Permanent Strangulation

When discussing how to transition to new systems or environments, one of my favorite approaches is the strangler pattern because it allows for a low risk approach to transition to the new environment in a piecemeal fashion. There is a hidden risk with this approach, and it is the price tag is increased tech debt adding complexity and maintenance costs. In the short term, this is unavoidable, but this is why the approach is usually considered a temporary solution. Once the new solution is in place, the added complexity goes away, and the old system can be retired.

Lately, I’ve seen some posts floating around advertising a way to add life to your legacy systems by using one technology or another to create a translation layer to breathe more life into the old system. For the CIO it becomes a win because the large investment in the original system can continue to reap dividends while being able to roll out new functionality and adapt to the latest trends. It also allows for you to integrate your older systems with newer tools and techniques.
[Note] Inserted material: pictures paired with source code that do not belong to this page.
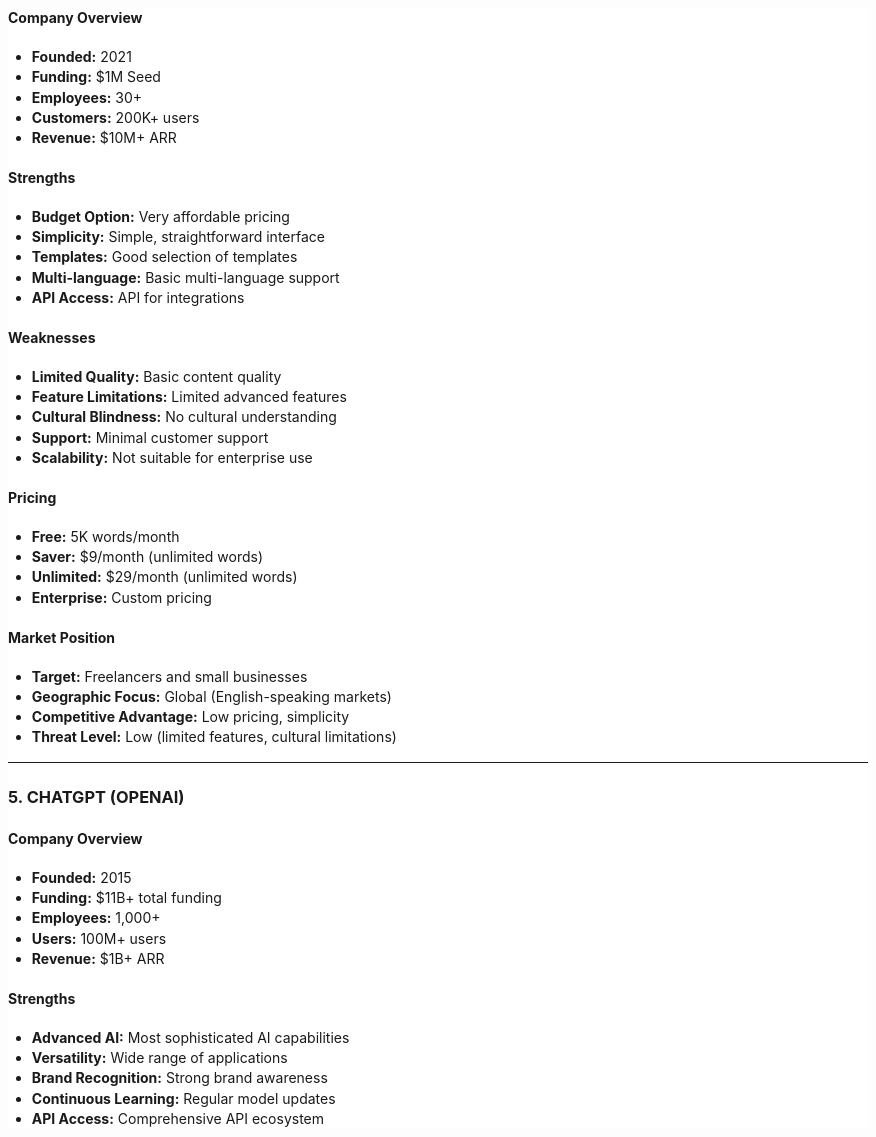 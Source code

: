 #### **Company Overview**
- **Founded:** 2021
- **Funding:** $1M Seed
- **Employees:** 30+
- **Customers:** 200K+ users
- **Revenue:** $10M+ ARR

#### **Strengths**
- **Budget Option:** Very affordable pricing
- **Simplicity:** Simple, straightforward interface
- **Templates:** Good selection of templates
- **Multi-language:** Basic multi-language support
- **API Access:** API for integrations

#### **Weaknesses**
- **Limited Quality:** Basic content quality
- **Feature Limitations:** Limited advanced features
- **Cultural Blindness:** No cultural understanding
- **Support:** Minimal customer support
- **Scalability:** Not suitable for enterprise use

#### **Pricing**
- **Free:** 5K words/month
- **Saver:** $9/month (unlimited words)
- **Unlimited:** $29/month (unlimited words)
- **Enterprise:** Custom pricing

#### **Market Position**
- **Target:** Freelancers and small businesses
- **Geographic Focus:** Global (English-speaking markets)
- **Competitive Advantage:** Low pricing, simplicity
- **Threat Level:** Low (limited features, cultural limitations)

---

### **5. CHATGPT (OPENAI)**

#### **Company Overview**
- **Founded:** 2015
- **Funding:** $11B+ total funding
- **Employees:** 1,000+
- **Users:** 100M+ users
- **Revenue:** $1B+ ARR

#### **Strengths**
- **Advanced AI:** Most sophisticated AI capabilities
- **Versatility:** Wide range of applications
- **Brand Recognition:** Strong brand awareness
- **Continuous Learning:** Regular model updates
- **API Access:** Comprehensive API ecosystem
If you’re hoping to expand the capabilities of your current system, then this is an excellent way to go… in the short term. Don’t get me wrong, this can work really well as a long term strategy as well, but clear expectations and a focused direction must be in place. What you are doing is expanding current functionality, but if you are hoping this will solve the underlying issues from finding additional resources and making it easier to maintain the older system, then you will be in for a surprise. Not only will you still need the team to manage the old system, but now you will need a group to maintain the bridges being built.

With most transformation strategies, the goal is almost always to reduce cost. Whether it is the current maintenance and support costs, or the cost of time spent making updates. Unless there is a longer term plan in place for what the current ecosystem will look like, then this short term approach will make it even harder to transition away when the time does come. Most importantly, this doesn’t solve the underlying issues that are driving the push towards the newer technologies. The care and feeding still needs to be done on the underlying system, but now you’ve added to it.

What this approach does give you, from a short-term perspective, is buy you time to get your pieces in place for the migration strategy. Don’t get me wrong, you can do this with a longer-term view and it is a great way to add newer pieces to your preexisting framework so long as you keep in mind the older system will still be there, and will still require care and feeding.